>>>>

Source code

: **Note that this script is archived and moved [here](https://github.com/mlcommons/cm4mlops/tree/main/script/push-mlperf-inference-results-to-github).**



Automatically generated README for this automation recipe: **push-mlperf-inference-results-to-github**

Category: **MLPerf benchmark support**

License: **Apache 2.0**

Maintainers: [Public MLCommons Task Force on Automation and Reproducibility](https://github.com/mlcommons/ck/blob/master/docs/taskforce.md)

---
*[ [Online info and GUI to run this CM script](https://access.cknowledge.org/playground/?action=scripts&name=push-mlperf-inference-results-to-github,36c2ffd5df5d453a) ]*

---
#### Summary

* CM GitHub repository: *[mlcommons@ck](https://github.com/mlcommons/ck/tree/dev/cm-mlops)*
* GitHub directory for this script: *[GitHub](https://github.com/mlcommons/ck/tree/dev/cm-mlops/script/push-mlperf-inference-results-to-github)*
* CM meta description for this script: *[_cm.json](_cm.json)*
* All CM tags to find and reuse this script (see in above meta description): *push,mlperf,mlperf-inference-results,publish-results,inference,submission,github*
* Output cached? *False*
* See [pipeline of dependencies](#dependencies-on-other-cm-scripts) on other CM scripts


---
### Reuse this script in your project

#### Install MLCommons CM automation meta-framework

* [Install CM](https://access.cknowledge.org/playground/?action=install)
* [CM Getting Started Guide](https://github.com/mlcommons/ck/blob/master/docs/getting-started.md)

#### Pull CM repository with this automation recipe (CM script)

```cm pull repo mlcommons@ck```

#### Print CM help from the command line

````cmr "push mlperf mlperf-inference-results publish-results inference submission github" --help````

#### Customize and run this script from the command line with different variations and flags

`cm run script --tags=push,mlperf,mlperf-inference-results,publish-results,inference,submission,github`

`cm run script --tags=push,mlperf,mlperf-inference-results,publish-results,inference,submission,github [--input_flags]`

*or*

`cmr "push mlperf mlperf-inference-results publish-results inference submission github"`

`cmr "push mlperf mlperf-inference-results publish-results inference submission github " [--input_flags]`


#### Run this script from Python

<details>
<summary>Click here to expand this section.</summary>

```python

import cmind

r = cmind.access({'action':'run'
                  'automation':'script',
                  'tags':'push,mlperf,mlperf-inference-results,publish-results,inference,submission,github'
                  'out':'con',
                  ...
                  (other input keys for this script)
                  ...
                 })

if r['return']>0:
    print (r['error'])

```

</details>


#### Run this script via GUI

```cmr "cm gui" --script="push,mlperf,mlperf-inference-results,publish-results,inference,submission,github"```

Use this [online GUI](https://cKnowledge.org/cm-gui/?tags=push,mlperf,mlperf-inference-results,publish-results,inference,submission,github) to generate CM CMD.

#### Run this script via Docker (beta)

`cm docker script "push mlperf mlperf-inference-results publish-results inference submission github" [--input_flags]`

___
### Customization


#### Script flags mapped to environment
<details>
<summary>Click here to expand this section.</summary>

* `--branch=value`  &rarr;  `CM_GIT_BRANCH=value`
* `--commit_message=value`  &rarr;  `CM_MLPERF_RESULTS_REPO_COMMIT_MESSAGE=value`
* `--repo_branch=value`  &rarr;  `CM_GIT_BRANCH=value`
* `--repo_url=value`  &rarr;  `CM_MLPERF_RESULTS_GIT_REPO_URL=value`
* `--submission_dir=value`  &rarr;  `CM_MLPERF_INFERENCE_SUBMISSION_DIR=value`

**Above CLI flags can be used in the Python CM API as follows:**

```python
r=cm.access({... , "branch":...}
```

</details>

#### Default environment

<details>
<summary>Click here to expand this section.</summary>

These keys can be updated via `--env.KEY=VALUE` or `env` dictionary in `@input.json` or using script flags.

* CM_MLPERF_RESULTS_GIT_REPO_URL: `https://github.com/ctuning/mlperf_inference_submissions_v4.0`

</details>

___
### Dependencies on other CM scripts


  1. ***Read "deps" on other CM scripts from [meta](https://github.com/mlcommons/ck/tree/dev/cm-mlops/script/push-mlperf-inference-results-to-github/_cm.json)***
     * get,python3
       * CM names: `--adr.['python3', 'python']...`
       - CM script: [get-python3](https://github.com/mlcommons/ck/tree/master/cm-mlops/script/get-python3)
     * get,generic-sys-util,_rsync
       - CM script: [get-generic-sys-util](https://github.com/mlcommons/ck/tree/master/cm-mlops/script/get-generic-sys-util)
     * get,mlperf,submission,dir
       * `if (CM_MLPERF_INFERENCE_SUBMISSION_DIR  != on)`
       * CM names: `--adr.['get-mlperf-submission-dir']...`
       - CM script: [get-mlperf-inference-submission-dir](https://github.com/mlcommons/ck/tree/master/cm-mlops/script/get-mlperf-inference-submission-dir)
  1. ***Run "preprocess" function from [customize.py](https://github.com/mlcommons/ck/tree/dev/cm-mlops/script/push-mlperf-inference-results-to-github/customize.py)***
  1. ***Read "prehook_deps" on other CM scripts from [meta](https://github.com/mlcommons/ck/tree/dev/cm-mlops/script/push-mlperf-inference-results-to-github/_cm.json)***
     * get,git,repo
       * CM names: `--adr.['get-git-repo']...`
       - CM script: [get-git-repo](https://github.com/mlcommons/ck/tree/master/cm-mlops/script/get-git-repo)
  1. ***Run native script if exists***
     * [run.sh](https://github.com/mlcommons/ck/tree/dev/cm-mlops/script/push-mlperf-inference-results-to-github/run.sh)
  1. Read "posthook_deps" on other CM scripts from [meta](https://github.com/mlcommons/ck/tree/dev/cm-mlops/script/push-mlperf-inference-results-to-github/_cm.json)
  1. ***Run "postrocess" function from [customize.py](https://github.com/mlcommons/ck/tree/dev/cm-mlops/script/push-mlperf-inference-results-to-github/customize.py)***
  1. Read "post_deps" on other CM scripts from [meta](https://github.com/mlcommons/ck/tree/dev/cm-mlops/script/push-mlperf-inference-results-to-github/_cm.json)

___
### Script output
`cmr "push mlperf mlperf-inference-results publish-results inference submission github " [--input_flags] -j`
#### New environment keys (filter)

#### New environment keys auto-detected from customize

<<<<

The records above are to be given again in full, exactly as written.

Source code

: **Note that this script is archived and moved [here](https://github.com/mlcommons/cm4mlops/tree/main/script/push-mlperf-inference-results-to-github).**



Automatically generated README for this automation recipe: **push-mlperf-inference-results-to-github**

Category: **MLPerf benchmark support**

License: **Apache 2.0**

Maintainers: [Public MLCommons Task Force on Automation and Reproducibility](https://github.com/mlcommons/ck/blob/master/docs/taskforce.md)

---
*[ [Online info and GUI to run this CM script](https://access.cknowledge.org/playground/?action=scripts&name=push-mlperf-inference-results-to-github,36c2ffd5df5d453a) ]*

---
#### Summary

* CM GitHub repository: *[mlcommons@ck](https://github.com/mlcommons/ck/tree/dev/cm-mlops)*
* GitHub directory for this script: *[GitHub](https://github.com/mlcommons/ck/tree/dev/cm-mlops/script/push-mlperf-inference-results-to-github)*
* CM meta description for this script: *[_cm.json](_cm.json)*
* All CM tags to find and reuse this script (see in above meta description): *push,mlperf,mlperf-inference-results,publish-results,inference,submission,github*
* Output cached? *False*
* See [pipeline of dependencies](#dependencies-on-other-cm-scripts) on other CM scripts


---
### Reuse this script in your project

#### Install MLCommons CM automation meta-framework

* [Install CM](https://access.cknowledge.org/playground/?action=install)
* [CM Getting Started Guide](https://github.com/mlcommons/ck/blob/master/docs/getting-started.md)

#### Pull CM repository with this automation recipe (CM script)

```cm pull repo mlcommons@ck```

#### Print CM help from the command line

````cmr "push mlperf mlperf-inference-results publish-results inference submission github" --help````

#### Customize and run this script from the command line with different variations and flags

`cm run script --tags=push,mlperf,mlperf-inference-results,publish-results,inference,submission,github`

`cm run script --tags=push,mlperf,mlperf-inference-results,publish-results,inference,submission,github [--input_flags]`

*or*

`cmr "push mlperf mlperf-inference-results publish-results inference submission github"`

`cmr "push mlperf mlperf-inference-results publish-results inference submission github " [--input_flags]`


#### Run this script from Python

<details>
<summary>Click here to expand this section.</summary>

```python

import cmind

r = cmind.access({'action':'run'
                  'automation':'script',
                  'tags':'push,mlperf,mlperf-inference-results,publish-results,inference,submission,github'
                  'out':'con',
                  ...
                  (other input keys for this script)
                  ...
                 })

if r['return']>0:
    print (r['error'])

```

</details>


#### Run this script via GUI

```cmr "cm gui" --script="push,mlperf,mlperf-inference-results,publish-results,inference,submission,github"```

Use this [online GUI](https://cKnowledge.org/cm-gui/?tags=push,mlperf,mlperf-inference-results,publish-results,inference,submission,github) to generate CM CMD.

#### Run this script via Docker (beta)

`cm docker script "push mlperf mlperf-inference-results publish-results inference submission github" [--input_flags]`

___
### Customization


#### Script flags mapped to environment
<details>
<summary>Click here to expand this section.</summary>

* `--branch=value`  &rarr;  `CM_GIT_BRANCH=value`
* `--commit_message=value`  &rarr;  `CM_MLPERF_RESULTS_REPO_COMMIT_MESSAGE=value`
* `--repo_branch=value`  &rarr;  `CM_GIT_BRANCH=value`
* `--repo_url=value`  &rarr;  `CM_MLPERF_RESULTS_GIT_REPO_URL=value`
* `--submission_dir=value`  &rarr;  `CM_MLPERF_INFERENCE_SUBMISSION_DIR=value`

**Above CLI flags can be used in the Python CM API as follows:**

```python
r=cm.access({... , "branch":...}
```

</details>

#### Default environment

<details>
<summary>Click here to expand this section.</summary>

These keys can be updated via `--env.KEY=VALUE` or `env` dictionary in `@input.json` or using script flags.

* CM_MLPERF_RESULTS_GIT_REPO_URL: `https://github.com/ctuning/mlperf_inference_submissions_v4.0`

</details>

___
### Dependencies on other CM scripts


  1. ***Read "deps" on other CM scripts from [meta](https://github.com/mlcommons/ck/tree/dev/cm-mlops/script/push-mlperf-inference-results-to-github/_cm.json)***
     * get,python3
       * CM names: `--adr.['python3', 'python']...`
       - CM script: [get-python3](https://github.com/mlcommons/ck/tree/master/cm-mlops/script/get-python3)
     * get,generic-sys-util,_rsync
       - CM script: [get-generic-sys-util](https://github.com/mlcommons/ck/tree/master/cm-mlops/script/get-generic-sys-util)
     * get,mlperf,submission,dir
       * `if (CM_MLPERF_INFERENCE_SUBMISSION_DIR  != on)`
       * CM names: `--adr.['get-mlperf-submission-dir']...`
       - CM script: [get-mlperf-inference-submission-dir](https://github.com/mlcommons/ck/tree/master/cm-mlops/script/get-mlperf-inference-submission-dir)
  1. ***Run "preprocess" function from [customize.py](https://github.com/mlcommons/ck/tree/dev/cm-mlops/script/push-mlperf-inference-results-to-github/customize.py)***
  1. ***Read "prehook_deps" on other CM scripts from [meta](https://github.com/mlcommons/ck/tree/dev/cm-mlops/script/push-mlperf-inference-results-to-github/_cm.json)***
     * get,git,repo
       * CM names: `--adr.['get-git-repo']...`
       - CM script: [get-git-repo](https://github.com/mlcommons/ck/tree/master/cm-mlops/script/get-git-repo)
  1. ***Run native script if exists***
     * [run.sh](https://github.com/mlcommons/ck/tree/dev/cm-mlops/script/push-mlperf-inference-results-to-github/run.sh)
  1. Read "posthook_deps" on other CM scripts from [meta](https://github.com/mlcommons/ck/tree/dev/cm-mlops/script/push-mlperf-inference-results-to-github/_cm.json)
  1. ***Run "postrocess" function from [customize.py](https://github.com/mlcommons/ck/tree/dev/cm-mlops/script/push-mlperf-inference-results-to-github/customize.py)***
  1. Read "post_deps" on other CM scripts from [meta](https://github.com/mlcommons/ck/tree/dev/cm-mlops/script/push-mlperf-inference-results-to-github/_cm.json)

___
### Script output
`cmr "push mlperf mlperf-inference-results publish-results inference submission github " [--input_flags] -j`
#### New environment keys (filter)

#### New environment keys auto-detected from customize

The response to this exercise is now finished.